Given data Start Marker
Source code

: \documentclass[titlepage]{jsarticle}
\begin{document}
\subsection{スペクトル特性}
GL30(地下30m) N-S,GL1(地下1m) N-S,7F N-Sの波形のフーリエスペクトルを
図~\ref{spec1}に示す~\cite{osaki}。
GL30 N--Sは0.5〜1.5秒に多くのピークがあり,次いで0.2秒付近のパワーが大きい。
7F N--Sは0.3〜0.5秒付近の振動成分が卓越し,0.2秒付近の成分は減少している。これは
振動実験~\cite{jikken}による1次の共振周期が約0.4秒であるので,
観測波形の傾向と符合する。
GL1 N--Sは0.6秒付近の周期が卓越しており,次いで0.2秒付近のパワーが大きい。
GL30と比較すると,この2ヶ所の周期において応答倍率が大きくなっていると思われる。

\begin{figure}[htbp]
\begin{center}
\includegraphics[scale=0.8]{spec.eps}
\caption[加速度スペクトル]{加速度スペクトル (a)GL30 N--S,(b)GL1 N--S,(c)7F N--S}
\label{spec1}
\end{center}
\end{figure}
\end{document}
Given data End Marker
**Required work**
Once more, write out the records in full, exactly as they appear.

**Response below**
Source code

: \documentclass[titlepage]{jsarticle}
\begin{document}
\subsection{スペクトル特性}
GL30(地下30m) N-S,GL1(地下1m) N-S,7F N-Sの波形のフーリエスペクトルを
図~\ref{spec1}に示す~\cite{osaki}。
GL30 N--Sは0.5〜1.5秒に多くのピークがあり,次いで0.2秒付近のパワーが大きい。
7F N--Sは0.3〜0.5秒付近の振動成分が卓越し,0.2秒付近の成分は減少している。これは
振動実験~\cite{jikken}による1次の共振周期が約0.4秒であるので,
観測波形の傾向と符合する。
GL1 N--Sは0.6秒付近の周期が卓越しており,次いで0.2秒付近のパワーが大きい。
GL30と比較すると,この2ヶ所の周期において応答倍率が大きくなっていると思われる。

\begin{figure}[htbp]
\begin{center}
\includegraphics[scale=0.8]{spec.eps}
\caption[加速度スペクトル]{加速度スペクトル (a)GL30 N--S,(b)GL1 N--S,(c)7F N--S}
\label{spec1}
\end{center}
\end{figure}
\end{document}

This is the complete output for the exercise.